Not even greater longevity is providing the kind of leisure age he thought possible. The high number of people without adequate pension provision means many people’s golden years will be spent still at work.
About the only certainty surrounding the future of work is that it will be increasingly digitised. Software isn’t just eating the world, it is transforming the workplace.
But unless this transformation is properly managed, both by governments and employers, it risks leading to a new class of haves and have nots. Those who have the opportunity to retrain and upskill will have the opportunity to keep pace in the workplace. Those who have not, will not.
It is a vista that is already causing concern. Research from PwC Ireland highlights an "acute need" for digital upskilling. A global survey of technology, jobs and skills undertaken by the accountancy firm finds that fear of automation is understandably greatest among those getting the fewest opportunities to upskill.
More than a third (34 per cent ) of adults with secondary education or less say they are not learning any new digital skills, compared with just 17 per cent of college graduates.

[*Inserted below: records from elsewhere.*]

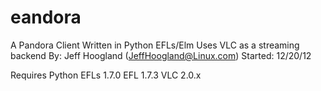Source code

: eandora
=======

A Pandora Client Written in Python EFLs/Elm
Uses VLC as a streaming backend
By: Jeff Hoogland (JeffHoogland@Linux.com)
Started: 12/20/12

Requires Python EFLs 1.7.0
EFL 1.7.3
VLC 2.0.x
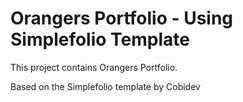 # Orangers Portfolio - Using Simplefolio Template
This project contains Orangers Portfolio.

Based on the Simplefolio template by Cobidev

More than half (53 per cent), of workers believe automation will significantly change or make their job obsolete within the next 10 years. More than three quarters (77 per cent) of adults would learn new skills now, or completely retrain, to improve their future employability.
‘Skills to adapt’
“The mismatch between the skills people have and those needed for the digital world is fast becoming one of the world’s most important problems. While technology will likely create as many jobs as it displaces, they will be very different, and people need the skills to adapt,” says Ger McDonough, partner PwC, people and organisation.
While there is a huge appetite among people to learn, the opportunities to do so are not evenly spread. “These disparities are only going to get more extreme without serious attention from governments, NGOs and businesses,” he says.
With longer working lives, upskilling becomes more important than ever. Here too, demographic deficits are emerging, with 69 per cent of 18- to 34-year-olds feeling positive about the future impact of technology on their jobs, compared with just 50 per cent of those aged over 55.
Equally, while only 18 per cent of 18- to 34-year-olds say they are not being given opportunities to learn new digital skills by their employer, for the older cohorts that figure more than doubles, to 38 per cent .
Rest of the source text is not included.